Кто бы там ни была предыдущая хозяйка тела, ценной информацией она с Машей не поделилась, а как выживать прикажете? Заявить, что у нее амнезия?
А если ее тут электрическим током лечат? Или иголками под ногти?
Еще чего придумать? Ой нет, лучше пока полежать и помолчать, этим Мария и занялась. Ну, и девочку по голове погладила. Переживает ведь ребенок, слезами уливается…
А на балдахине пыль во‑от такими ошметьями! Убиться веником об стену.
И перина под ней, кажись, пуховая. И… ее что, блоха цапнула?
Да чтоб тебя налоговой прибило! А вшей у нее нет? А?
Только вот поразмышлять на интересную тему Марии Ивановне не дали. Дверь грохнула об стену, и в дверном проеме воздвигся мужик. Здоровущий такой!
Или это так показалось из‑за его одежды? Или просто он против света стоял?

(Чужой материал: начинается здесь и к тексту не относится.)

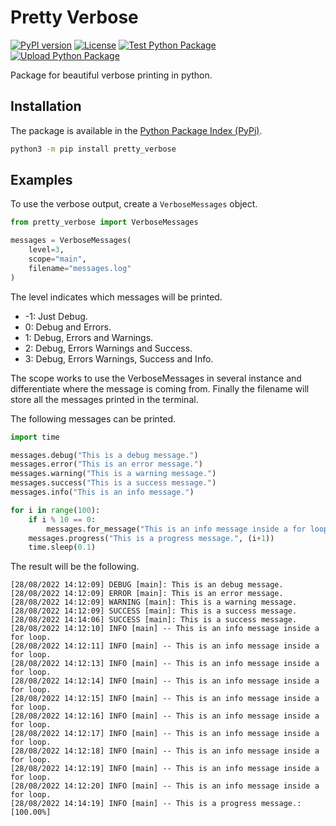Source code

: # Pretty Verbose
[![PyPI version](https://img.shields.io/pypi/v/pretty-verbose.svg)](https://pypi.org/project/pretty-verbose/)
[![License](https://img.shields.io/pypi/l/pretty-verbose.svg)](https://github.com/ccmorenos/pretty_verbose/blob/main/LICENSE)
[![Test Python Package](https://github.com/ccmorenos/pretty_verbose/actions/workflows/test-python.yml/badge.svg?branch=main)](https://github.com/ccmorenos/pretty_verbose/actions/workflows/test-python.yml) [![Upload Python Package](https://github.com/ccmorenos/pretty_verbose/actions/workflows/python-publish.yml/badge.svg)](https://github.com/ccmorenos/pretty_verbose/actions/workflows/python-publish.yml)

Package for beautiful verbose printing in python.

## Installation

The package is available in the [Python Package Index (PyPi)](https://pypi.org/project/pretty-verbose/).

```bash
python3 -m pip install pretty_verbose
```

## Examples

To use the verbose output, create a `VerboseMessages` object.

```python
from pretty_verbose import VerboseMessages

messages = VerboseMessages(
    level=3,
    scope="main",
    filename="messages.log"
)
```

The level indicates which messages will be printed.

* -1: Just Debug.
* 0: Debug and Errors.
* 1: Debug, Errors and Warnings.
* 2: Debug, Errors Warnings and Success.
* 3: Debug, Errors Warnings, Success and Info.

The scope works to use the VerboseMessages in several instance and
differentiate where the message is coming from. Finally the filename will store
all the messages printed in the terminal.

The following messages can be printed.

```python
import time

messages.debug("This is a debug message.")
messages.error("This is an error message.")
messages.warning("This is a warning message.")
messages.success("This is a success message.")
messages.info("This is an info message.")

for i in range(100):
    if i % 10 == 0:
        messages.for_message("This is an info message inside a for loop.")
    messages.progress("This is a progress message.", (i+1))
    time.sleep(0.1)
```

The result will be the following.

```
[28/08/2022 14:12:09] DEBUG [main]: This is an debug message.
[28/08/2022 14:12:09] ERROR [main]: This is an error message.
[28/08/2022 14:12:09] WARNING [main]: This is a warning message.
[28/08/2022 14:12:09] SUCCESS [main]: This is a success message.
[28/08/2022 14:14:06] SUCCESS [main]: This is a success message.
[28/08/2022 14:12:10] INFO [main] -- This is an info message inside a for loop.
[28/08/2022 14:12:11] INFO [main] -- This is an info message inside a for loop.
[28/08/2022 14:12:13] INFO [main] -- This is an info message inside a for loop.
[28/08/2022 14:12:14] INFO [main] -- This is an info message inside a for loop.
[28/08/2022 14:12:15] INFO [main] -- This is an info message inside a for loop.
[28/08/2022 14:12:16] INFO [main] -- This is an info message inside a for loop.
[28/08/2022 14:12:17] INFO [main] -- This is an info message inside a for loop.
[28/08/2022 14:12:18] INFO [main] -- This is an info message inside a for loop.
[28/08/2022 14:12:19] INFO [main] -- This is an info message inside a for loop.
[28/08/2022 14:12:20] INFO [main] -- This is an info message inside a for loop.
[28/08/2022 14:14:19] INFO [main] -- This is a progress message.: [100.00%]
```
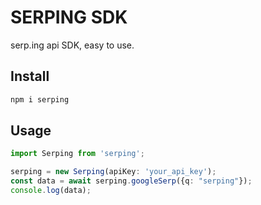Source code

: # SERPING SDK

serp.ing api SDK, easy to use.

## Install

```bash
npm i serping
```

## Usage

```typescript
import Serping from 'serping';

serping = new Serping(apiKey: 'your_api_key');
const data = await serping.googleSerp({q: "serping"});
console.log(data);
```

Нет, все правильно, не показалось. Здоровущая туша! Метра под два ростом и в три обхвата.
– Анна, твоя мать умерла?!
Девочка аж подскочила. Мария попробовала ее имя на вкус. Анна, Аннушка, Анечка. Сойдет, и девочке подходит.
– Пап… отец…
Голос у ребенка сорвался. Мужчина сделал шаг вперед, и Мария Ивановна поняла, что надо отвечать. Ну хоть как‑то.
– Кхе… гха… эмммм…
Мужик приблизился еще на три шага. Мария Ивановна внимательно разглядывала его.
Что ж, лет двадцать – тридцать – сорок назад сей кадр был вполне‑вполне хорош и очарователен. Ее реципиентку можно понять, даже сейчас эта туша сохраняет следы былого очарования. Но именно что следы.
Рост под два метра, все верно она оценила, по весу мужчина, наверное, к ста пятидесяти килограммам приближается, талию тут можно не искать, а произвольно выбирать место на бочонке от шеи до ног. Дальше снизу вверх.
Ноги – достаточно стройные даже сейчас, но все же начинающие заплывать жиром, обутые в мягкие туфли типа бархатных бот «прощай, молодость» и затянутые в нечто вроде тонких шелковых трико. На самом ценном месте этого трико нашито что‑то вроде здоровущего кармана. Хватило бы и коню полководца Буденного все самое ценное спрятать, не то что человеку. И все это топорщится так, что аж страшно становится. Может, он туда огурец засунул для объема?